LA

Who Took the Gothic from the Cookie Jar?

· 2 min read

AMERICAN GOTHIC READING
Night Gallery
Los Angeles
July 25, 2024

The United States is definitely haunted. I mean, the whole country is built on an ​“Indian” graveyard. And it has all the trappings of a horror movie: dark forests, hypersexual teens, and a news cycle that makes jump-scare clips look like meditation videos. (Plus, according to a speech Donald Trump made last Wednesday, the infamous Silence of the Lambs villain Hannibal Lecter is not only ​“real,” but he also ​“wants to have you for dinner. He’d like to have you for dinner.”)

All of that’s to say, I wasn’t entirely surprised when the American Gothic–themed reading at Night Gallery last Thursday felt more American than Gothic. The current exhibition — which, though the reading was a one-night-only event, runs through the July 31 — is named for the eponymous 1930 painting by Grant Wood, which famously depicts a buttoned-up and brooch-boasting, pitchfork-wielding couple and wavers between satire and sincerity. Entering the gallery, I came face-to-face with this dour duo, their image improbably transferred onto a large, mug-shaped cookie jar by ceramist Grant Levy-Lucero. The show brings together a series of Levy-Lucero’s pop culture – referencing cookie jars (another, shaped like Inglewood’s programmatic architecture case study of a classic glazed, read ​“Randy’s Donuts”), with several paintings by JPW3 inspired by the Gothic typefaces favored by many US newspapers.

Honestly, the pairing felt a bit forced. But the reading that accompanied it proved more organic in its eclecticism. Bryan Byrdlong started off the evening with several poems; one, titled ​“Strange Flowers,” speculated on the longevity and ultimate fates of those once-ubiquitous ​“SCIENCE IS REAL / BLACK LIVES MATTER / NO HUMAN IS ILLEGAL / LOVE IS LOVE” signs that sprang up in the wake of the 2016 presidential election. Next came Colby Cotton, who dressed all in black for the occasion and recited poems about wheat fields and sensations of purgatory (inspired by an adolescence in rural New York and an overly ambitious ingestion of marijuana). Brittany Menjivar sported a large crucifix and leopard-print bodysuit as she read from her recently published collection Parasocialite; the story she chose for the occasion focused on a Trader Joe’s employee who fakes the Stendhal effect for clout.

Here, there was — if not a Gothic one — an eminently American interruption: the Domino’s arrived. Post – pizza rush, Ivy Pochoda wrapped up the night with a harrowing account of a prison riot from her novel Sing Her Down (2023).

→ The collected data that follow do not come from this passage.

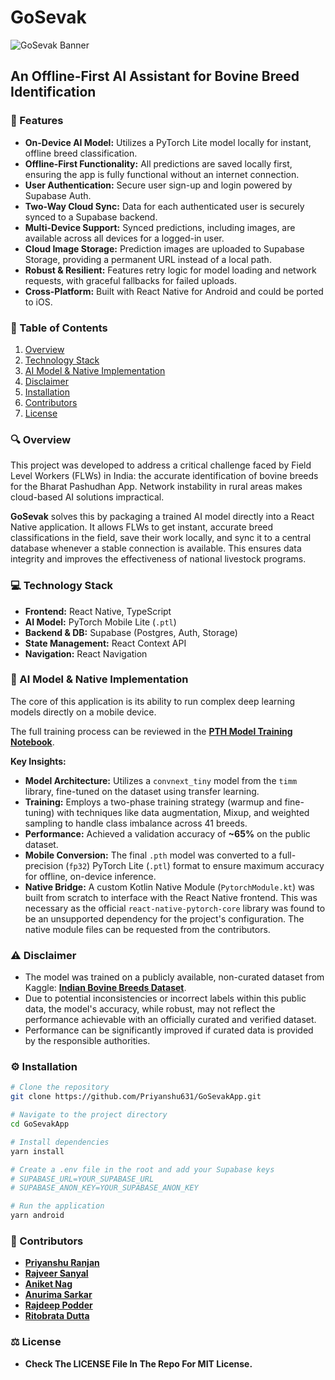 # GoSevak

![GoSevak Banner](./assets/banner.png)

## An Offline-First AI Assistant for Bovine Breed Identification

### 🚀 Features
- **On-Device AI Model:** Utilizes a PyTorch Lite model locally for instant, offline breed classification.
- **Offline-First Functionality:** All predictions are saved locally first, ensuring the app is fully functional without an internet connection.
- **User Authentication:** Secure user sign-up and login powered by Supabase Auth.
- **Two-Way Cloud Sync:** Data for each authenticated user is securely synced to a Supabase backend.
- **Multi-Device Support:** Synced predictions, including images, are available across all devices for a logged-in user.
- **Cloud Image Storage:** Prediction images are uploaded to Supabase Storage, providing a permanent URL instead of a local path.
- **Robust & Resilient:** Features retry logic for model loading and network requests, with graceful fallbacks for failed uploads.
- **Cross-Platform:** Built with React Native for Android and could be ported to iOS.

### 📖 Table of Contents
1. [Overview](#-overview)
2. [Technology Stack](#-technology-stack)
3. [AI Model & Native Implementation](#-ai-model--native-implementation)
4. [Disclaimer](#️-disclaimer)
5. [Installation](#️-installation)
6. [Contributors](#-contributors)
7. [License](#️-license)

### 🔍 Overview
This project was developed to address a critical challenge faced by Field Level Workers (FLWs) in India: the accurate identification of bovine breeds for the Bharat Pashudhan App. Network instability in rural areas makes cloud-based AI solutions impractical.

**GoSevak** solves this by packaging a trained AI model directly into a React Native application. It allows FLWs to get instant, accurate breed classifications in the field, save their work locally, and sync it to a central database whenever a stable connection is available. This ensures data integrity and improves the effectiveness of national livestock programs.

### 💻 Technology Stack
- **Frontend:** React Native, TypeScript
- **AI Model:** PyTorch Mobile Lite (`.ptl`)
- **Backend & DB:** Supabase (Postgres, Auth, Storage)
- **State Management:** React Context API
- **Navigation:** React Navigation

### 🧠 AI Model & Native Implementation
The core of this application is its ability to run complex deep learning models directly on a mobile device.

The full training process can be reviewed in the **[PTH Model Training Notebook](https://github.com/Priyanshu631/bovine-breeds/blob/main/apps/docs/indian-bovine-breeds-classification.ipynb)**.

**Key Insights:**
- **Model Architecture:** Utilizes a `convnext_tiny` model from the `timm` library, fine-tuned on the dataset using transfer learning.
- **Training:** Employs a two-phase training strategy (warmup and fine-tuning) with techniques like data augmentation, Mixup, and weighted sampling to handle class imbalance across 41 breeds.
- **Performance:** Achieved a validation accuracy of **~65%** on the public dataset.
- **Mobile Conversion:** The final `.pth` model was converted to a full-precision (`fp32`) PyTorch Lite (`.ptl`) format to ensure maximum accuracy for offline, on-device inference.
- **Native Bridge:** A custom Kotlin Native Module (`PytorchModule.kt`) was built from scratch to interface with the React Native frontend. This was necessary as the official `react-native-pytorch-core` library was found to be an unsupported dependency for the project's configuration. The native module files can be requested from the contributors.

### ⚠️ Disclaimer
- The model was trained on a publicly available, non-curated dataset from Kaggle: **[Indian Bovine Breeds Dataset](https://www.kaggle.com/datasets/lukex9442/indian-bovine-breeds)**.
- Due to potential inconsistencies or incorrect labels within this public data, the model's accuracy, while robust, may not reflect the performance achievable with an officially curated and verified dataset.
- Performance can be significantly improved if curated data is provided by the responsible authorities.

### ⚙️ Installation
```bash
# Clone the repository
git clone https://github.com/Priyanshu631/GoSevakApp.git

# Navigate to the project directory
cd GoSevakApp

# Install dependencies
yarn install

# Create a .env file in the root and add your Supabase keys
# SUPABASE_URL=YOUR_SUPABASE_URL
# SUPABASE_ANON_KEY=YOUR_SUPABASE_ANON_KEY

# Run the application
yarn android
```

### 📝 Contributors
- **[Priyanshu Ranjan](https://github.com/Priyanshu631)** 
- **[Rajveer Sanyal](https://github.com/rajveer0104)** 
- **[Aniket Nag](https://github.com/homelesssnake-101)** 
- **[Anurima Sarkar](https://github.com/Anurima2206)** 
- **[Rajdeep Podder](https://github.com/raj-deep-20)**
- **[Ritobrata Dutta](https://github.com/drito04)**

### ⚖️ License
- **Check The LICENSE File In The Repo For MIT License.**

I spent most of my adolescence in suburban malls drowning in a Champion XXL black hoodie; I’m no stranger to the dark side. I am also the first to admit that labels like ​“Gothic” have been expanded and co-opted to the point of almost total incoherence. The adjective was first used to describe the style of medieval architecture that spread across Catholic Europe between the 12th and 16th centuries, an aesthetic employed primarily in ecclesiastical buildings like cathedrals and abbeys. Perhaps this is why attending literary readings reminds me so much of going to church as a kid: the rows of chairs, the forced silence, the amplified speaker. Hell, most of the time, both situations involve wine.

As in church, so at readings: I try to focus on the words, to stop my mind from wandering, and hope that what I hear at any moment might cause the ground beneath my feet to slip away and leave me floating.